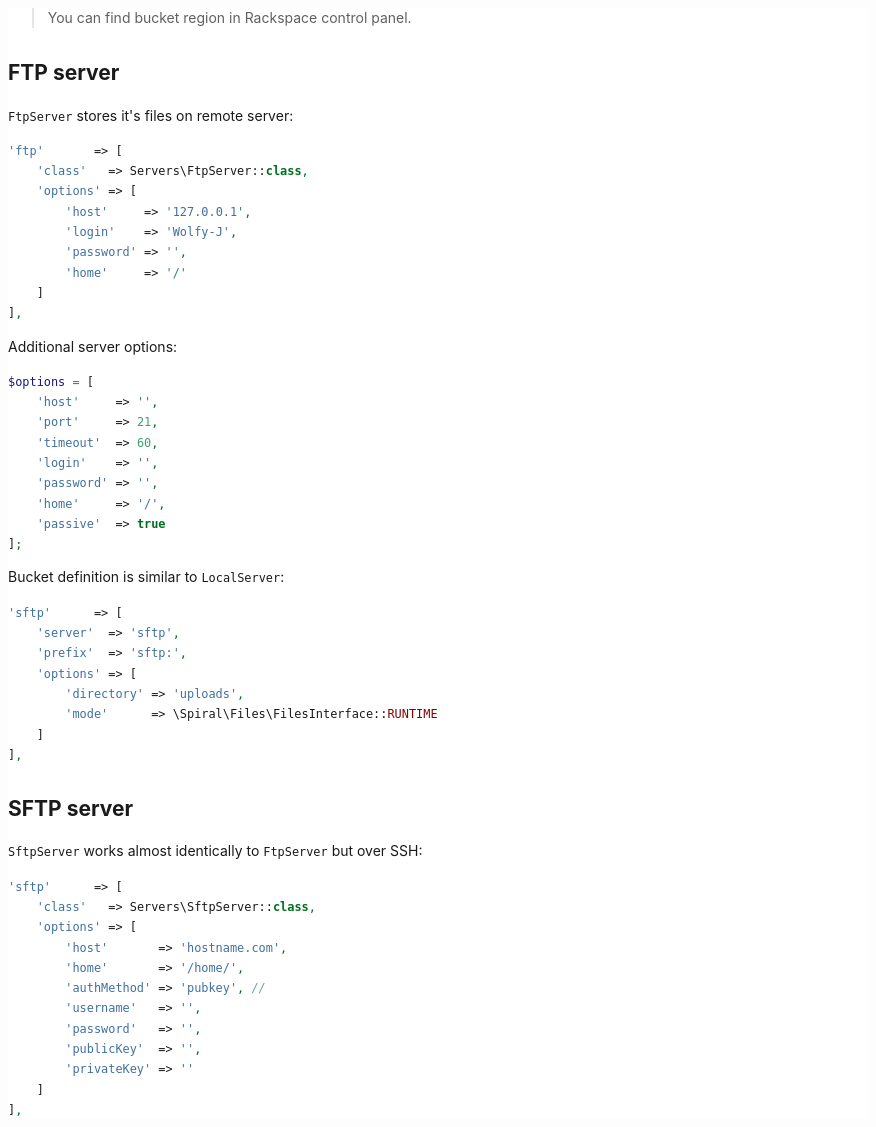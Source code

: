 > You can find bucket region in Rackspace control panel.

## FTP server
`FtpServer` stores it's files on remote server:

```php
'ftp'       => [
    'class'   => Servers\FtpServer::class,
    'options' => [
        'host'     => '127.0.0.1',
        'login'    => 'Wolfy-J',
        'password' => '',
        'home'     => '/'
    ]
],
```

Additional server options:

```php
$options = [
    'host'     => '',
    'port'     => 21,
    'timeout'  => 60,
    'login'    => '',
    'password' => '',
    'home'     => '/',
    'passive'  => true
];
```

Bucket definition is similar to `LocalServer`:

```php
'sftp'      => [
    'server'  => 'sftp',
    'prefix'  => 'sftp:',
    'options' => [
        'directory' => 'uploads',
        'mode'      => \Spiral\Files\FilesInterface::RUNTIME
    ]
],
```

## SFTP server
`SftpServer` works almost identically to `FtpServer` but over SSH:

```php
'sftp'      => [
    'class'   => Servers\SftpServer::class,
    'options' => [
        'host'       => 'hostname.com',
        'home'       => '/home/',
        'authMethod' => 'pubkey', //
        'username'   => '',
        'password'   => '',
        'publicKey'  => '',
        'privateKey' => ''
    ]
],
```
______
Please retype every record shown above, exactly as written, but without pictures.

» Solved problem
Source code

: > You can find bucket region in Rackspace control panel.

## FTP server
`FtpServer` stores it's files on remote server:

```php
'ftp'       => [
    'class'   => Servers\FtpServer::class,
    'options' => [
        'host'     => '127.0.0.1',
        'login'    => 'Wolfy-J',
        'password' => '',
        'home'     => '/'
    ]
],
```

Additional server options:

```php
$options = [
    'host'     => '',
    'port'     => 21,
    'timeout'  => 60,
    'login'    => '',
    'password' => '',
    'home'     => '/',
    'passive'  => true
];
```

Bucket definition is similar to `LocalServer`:

```php
'sftp'      => [
    'server'  => 'sftp',
    'prefix'  => 'sftp:',
    'options' => [
        'directory' => 'uploads',
        'mode'      => \Spiral\Files\FilesInterface::RUNTIME
    ]
],
```

## SFTP server
`SftpServer` works almost identically to `FtpServer` but over SSH:

```php
'sftp'      => [
    'class'   => Servers\SftpServer::class,
    'options' => [
        'host'       => 'hostname.com',
        'home'       => '/home/',
        'authMethod' => 'pubkey', //
        'username'   => '',
        'password'   => '',
        'publicKey'  => '',
        'privateKey' => ''
    ]
],
```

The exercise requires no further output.